(Brief)
Go through the entries, filter for the word "Wein", and copy every line that has it.

[Collected data]
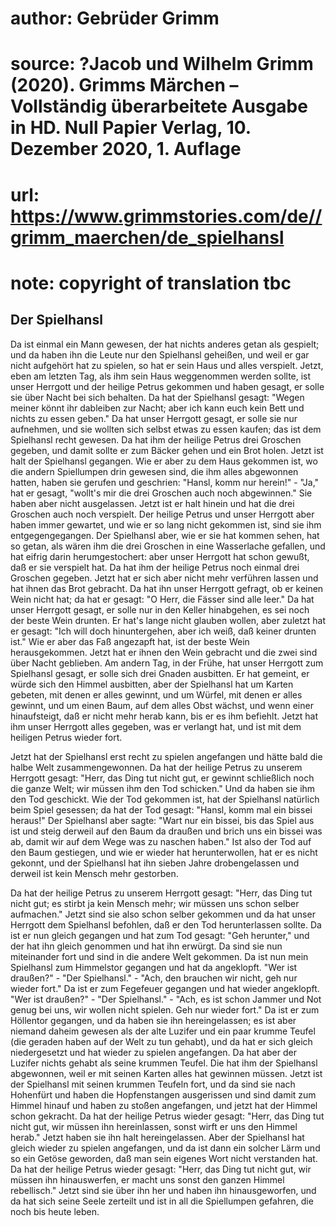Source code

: # author: Gebrüder Grimm
# source: ?Jacob und Wilhelm Grimm (2020). Grimms Märchen – Vollständig überarbeitete Ausgabe in HD. Null Papier Verlag, 10. Dezember 2020, 1. Auflage
# url: https://www.grimmstories.com/de//grimm_maerchen/de_spielhansl
# note: copyright of translation tbc

## Der Spielhansl 

Da ist einmal ein Mann gewesen, der hat nichts anderes getan als
gespielt; und da haben ihn die Leute nur den Spielhansl geheißen, und
weil er gar nicht aufgehört hat zu spielen, so hat er sein Haus und
alles verspielt. Jetzt, eben am letzten Tag, als ihm sein Haus
weggenommen werden sollte, ist unser Herrgott und der heilige Petrus
gekommen und haben gesagt, er solle sie über Nacht bei sich behalten. Da
hat der Spielhansl gesagt: "Wegen meiner könnt ihr dableiben zur Nacht;
aber ich kann euch kein Bett und nichts zu essen geben." Da hat unser
Herrgott gesagt, er solle sie nur aufnehmen, und sie wollten sich selbst
etwas zu essen kaufen; das ist dem Spielhansl recht gewesen. Da hat ihm
der heilige Petrus drei Groschen gegeben, und damit sollte er zum Bäcker
gehen und ein Brot holen. Jetzt ist halt der Spielhansl gegangen. Wie er
aber zu dem Haus gekommen ist, wo die andern Spiellumpen drin gewesen
sind, die ihm alles abgewonnen hatten, haben sie gerufen und geschrien:
"Hansl, komm nur herein!" - "Ja," hat er gesagt, "wollt's mir die
drei Groschen auch noch abgewinnen." Sie haben aber nicht ausgelassen.
Jetzt ist er halt hinein und hat die drei Groschen auch noch verspielt.
Der heilige Petrus und unser Herrgott aber haben immer gewartet, und wie
er so lang nicht gekommen ist, sind sie ihm entgegengegangen. Der
Spielhansl aber, wie er sie hat kommen sehen, hat so getan, als wären
ihm die drei Groschen in eine Wasserlache gefallen, und hat eifrig darin
herumgestochert: aber unser Herrgott hat schon gewußt, daß er sie
verspielt hat. Da hat ihm der heilige Petrus noch einmal drei Groschen
gegeben. Jetzt hat er sich aber nicht mehr verführen lassen und hat
ihnen das Brot gebracht. Da hat ihn unser Herrgott gefragt, ob er keinen
Wein nicht hat; da hat er gesagt: "O Herr, die Fässer sind alle leer."
Da hat unser Herrgott gesagt, er solle nur in den Keller hinabgehen, es
sei noch der beste Wein drunten. Er hat's lange nicht glauben wollen,
aber zuletzt hat er gesagt: "Ich will doch hinuntergehen, aber ich
weiß, daß keiner drunten ist." Wie er aber das Faß angezapft hat, ist
der beste Wein herausgekommen. Jetzt hat er ihnen den Wein gebracht und
die zwei sind über Nacht geblieben. Am andern Tag, in der Frühe, hat
unser Herrgott zum Spielhansl gesagt, er solle sich drei Gnaden
ausbitten. Er hat gemeint, er würde sich den Himmel ausbitten, aber der
Spielhansl hat um Karten gebeten, mit denen er alles gewinnt, und um
Würfel, mit denen er alles gewinnt, und um einen Baum, auf dem alles
Obst wächst, und wenn einer hinaufsteigt, daß er nicht mehr herab kann,
bis er es ihm befiehlt. Jetzt hat ihm unser Herrgott alles gegeben, was
er verlangt hat, und ist mit dem heiligen Petrus wieder fort.

Jetzt hat der Spielhansl erst recht zu spielen angefangen und hätte bald
die halbe Welt zusammengewonnen. Da hat der heilige Petrus zu unserem
Herrgott gesagt: "Herr, das Ding tut nicht gut, er gewinnt schließlich
noch die ganze Welt; wir müssen ihm den Tod schicken." Und da haben sie
ihm den Tod geschickt. Wie der Tod gekommen ist, hat der Spielhansl
natürlich beim Spiel gesessen; da hat der Tod gesagt: "Hansl, komm mal
ein bissei heraus!" Der Spielhansl aber sagte: "Wart nur ein bissei,
bis das Spiel aus ist und steig derweil auf den Baum da draußen und
brich uns ein bissei was ab, damit wir auf dem Wege was zu naschen
haben." Ist also der Tod auf den Baum gestiegen, und wie er wieder hat
herunterwollen, hat er es nicht gekonnt, und der Spielhansl hat ihn
sieben Jahre drobengelassen und derweil ist kein Mensch mehr gestorben.

Da hat der heilige Petrus zu unserem Herrgott gesagt: "Herr, das Ding
tut nicht gut; es stirbt ja kein Mensch mehr; wir müssen uns schon
selber aufmachen." Jetzt sind sie also schon selber gekommen und da hat
unser Herrgott dem Spielhansl befohlen, daß er den Tod herunterlassen
sollte. Da ist er nun gleich gegangen und hat zum Tod gesagt: "Geh
herunter," und der hat ihn gleich genommen und hat ihn erwürgt. Da sind
sie nun miteinander fort und sind in die andere Welt gekommen. Da ist
nun mein Spielhansl zum Himmelstor gegangen und hat da angeklopft. "Wer
ist draußen?" - "Der Spielhansl." - "Ach, den brauchen wir nicht,
geh nur wieder fort." Da ist er zum Fegefeuer gegangen und hat wieder
angeklopft. "Wer ist draußen?" - "Der Spielhansl." - "Ach, es ist
schon Jammer und Not genug bei uns, wir wollen nicht spielen. Geh nur
wieder fort." Da ist er zum Höllentor gegangen, und da haben sie ihn
hereingelassen; es ist aber niemand daheim gewesen als der alte Luzifer
und ein paar krumme Teufel (die geraden haben auf der Welt zu tun
gehabt), und da hat er sich gleich niedergesetzt und hat wieder zu
spielen angefangen. Da hat aber der Luzifer nichts gehabt als seine
krummen Teufel. Die hat ihm der Spielhansl abgewonnen, weil er mit
seinen Karten alles hat gewinnen müssen. Jetzt ist der Spielhansl mit
seinen krummen Teufeln fort, und da sind sie nach Hohenfürt und haben
die Hopfenstangen ausgerissen und sind damit zum Himmel hinauf und haben
zu stoßen angefangen, und jetzt hat der Himmel schon gekracht. Da hat
der heilige Petrus wieder gesagt: "Herr, das Ding tut nicht gut, wir
müssen ihn hereinlassen, sonst wirft er uns den Himmel herab." Jetzt
haben sie ihn halt hereingelassen. Aber der Spielhansl hat gleich wieder
zu spielen angefangen, und da ist dann ein solcher Lärm und so ein
Getöse geworden, daß man sein eigenes Wort nicht verstanden hat. Da hat
der heilige Petrus wieder gesagt: "Herr, das Ding tut nicht gut, wir
müssen ihn hinauswerfen, er macht uns sonst den ganzen Himmel
rebellisch." Jetzt sind sie über ihn her und haben ihn hinausgeworfen,
und da hat sich seine Seele zerteilt und ist in all die Spiellumpen
gefahren, die noch bis heute leben.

(Completed exercise)
Wein nicht hat; da hat er gesagt: "O Herr, die Fässer sind alle leer."
sei noch der beste Wein drunten. Er hat's lange nicht glauben wollen,
der beste Wein herausgekommen. Jetzt hat er ihnen den Wein gebracht und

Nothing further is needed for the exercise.